[Start of section]
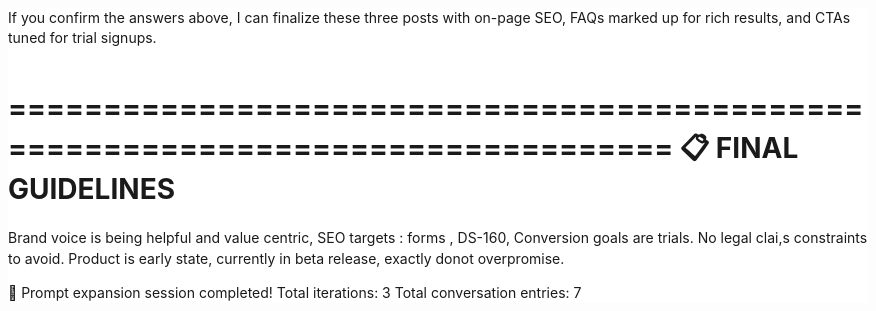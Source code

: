 If you confirm the answers above, I can finalize these three posts with on-page SEO, FAQs marked up for rich results, and CTAs tuned for trial signups.

================================================================================
📋 FINAL GUIDELINES
================================================================================
Brand voice is being helpful and value centric, SEO targets : forms , DS-160, Conversion goals are trials. No legal clai,s constraints to avoid. Product is early state, currently in beta release, exactly donot overpromise.

🎉 Prompt expansion session completed!
Total iterations: 3
Total conversation entries: 7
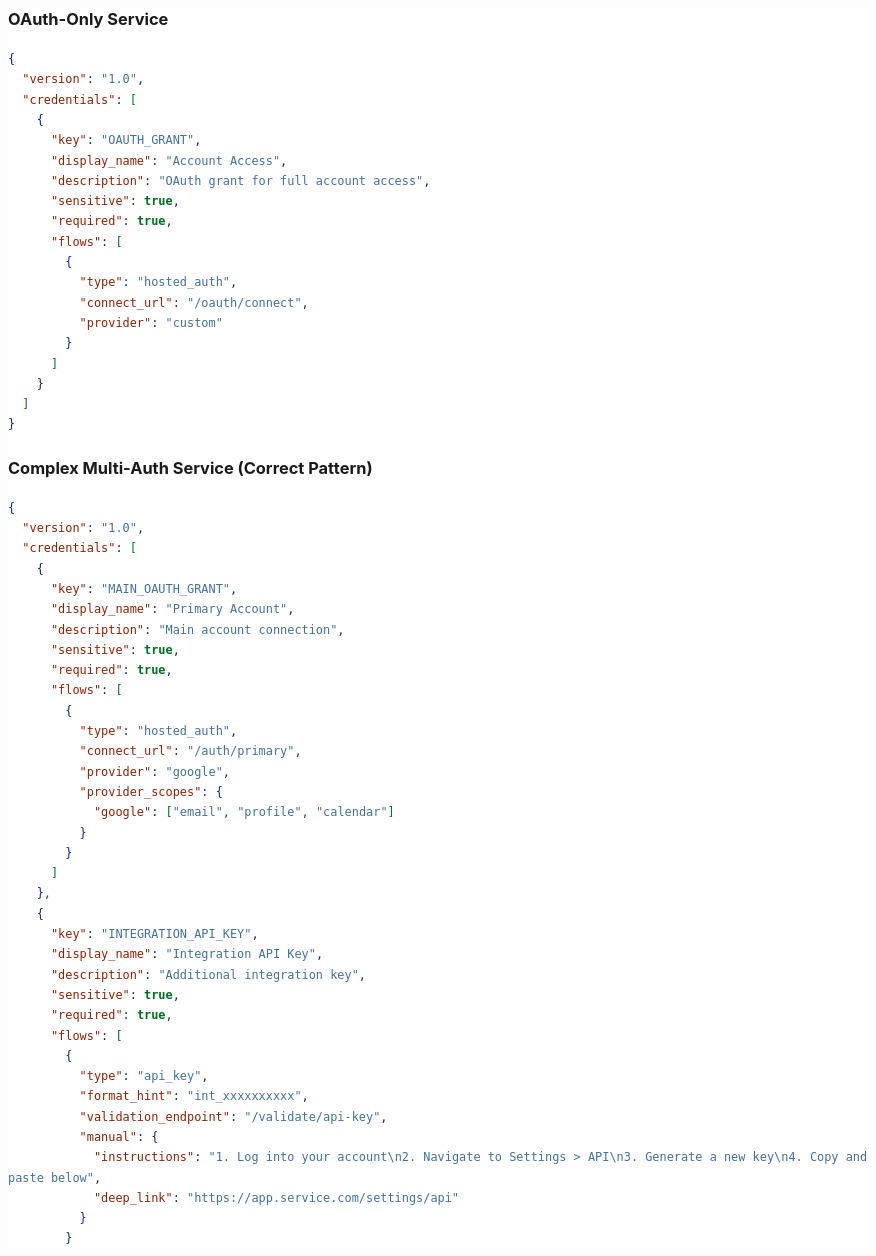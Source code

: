 ### OAuth-Only Service

```json
{
  "version": "1.0",
  "credentials": [
    {
      "key": "OAUTH_GRANT",
      "display_name": "Account Access",
      "description": "OAuth grant for full account access",
      "sensitive": true,
      "required": true,
      "flows": [
        {
          "type": "hosted_auth",
          "connect_url": "/oauth/connect",
          "provider": "custom"
        }
      ]
    }
  ]
}
```

### Complex Multi-Auth Service (Correct Pattern)

```json
{
  "version": "1.0",
  "credentials": [
    {
      "key": "MAIN_OAUTH_GRANT",
      "display_name": "Primary Account",
      "description": "Main account connection",
      "sensitive": true,
      "required": true,
      "flows": [
        {
          "type": "hosted_auth",
          "connect_url": "/auth/primary",
          "provider": "google",
          "provider_scopes": {
            "google": ["email", "profile", "calendar"]
          }
        }
      ]
    },
    {
      "key": "INTEGRATION_API_KEY",
      "display_name": "Integration API Key",
      "description": "Additional integration key",
      "sensitive": true,
      "required": true,
      "flows": [
        {
          "type": "api_key",
          "format_hint": "int_xxxxxxxxxx",
          "validation_endpoint": "/validate/api-key",
          "manual": {
            "instructions": "1. Log into your account\n2. Navigate to Settings > API\n3. Generate a new key\n4. Copy and paste below",
            "deep_link": "https://app.service.com/settings/api"
          }
        }
```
[End of section]
● **The problem**: All entries should be given again exactly, except that pictures are to be excluded.

● **Solved exercise**:
Source code

: If you confirm the answers above, I can finalize these three posts with on-page SEO, FAQs marked up for rich results, and CTAs tuned for trial signups.

================================================================================
📋 FINAL GUIDELINES
================================================================================
Brand voice is being helpful and value centric, SEO targets : forms , DS-160, Conversion goals are trials. No legal clai,s constraints to avoid. Product is early state, currently in beta release, exactly donot overpromise.

🎉 Prompt expansion session completed!
Total iterations: 3
Total conversation entries: 7
Source code

: ### OAuth-Only Service

```json
{
  "version": "1.0",
  "credentials": [
    {
      "key": "OAUTH_GRANT",
      "display_name": "Account Access",
      "description": "OAuth grant for full account access",
      "sensitive": true,
      "required": true,
      "flows": [
        {
          "type": "hosted_auth",
          "connect_url": "/oauth/connect",
          "provider": "custom"
        }
      ]
    }
  ]
}
```

### Complex Multi-Auth Service (Correct Pattern)

```json
{
  "version": "1.0",
  "credentials": [
    {
      "key": "MAIN_OAUTH_GRANT",
      "display_name": "Primary Account",
      "description": "Main account connection",
      "sensitive": true,
      "required": true,
      "flows": [
        {
          "type": "hosted_auth",
          "connect_url": "/auth/primary",
          "provider": "google",
          "provider_scopes": {
            "google": ["email", "profile", "calendar"]
          }
        }
      ]
    },
    {
      "key": "INTEGRATION_API_KEY",
      "display_name": "Integration API Key",
      "description": "Additional integration key",
      "sensitive": true,
      "required": true,
      "flows": [
        {
          "type": "api_key",
          "format_hint": "int_xxxxxxxxxx",
          "validation_endpoint": "/validate/api-key",
          "manual": {
            "instructions": "1. Log into your account\n2. Navigate to Settings > API\n3. Generate a new key\n4. Copy and paste below",
            "deep_link": "https://app.service.com/settings/api"
          }
        }
```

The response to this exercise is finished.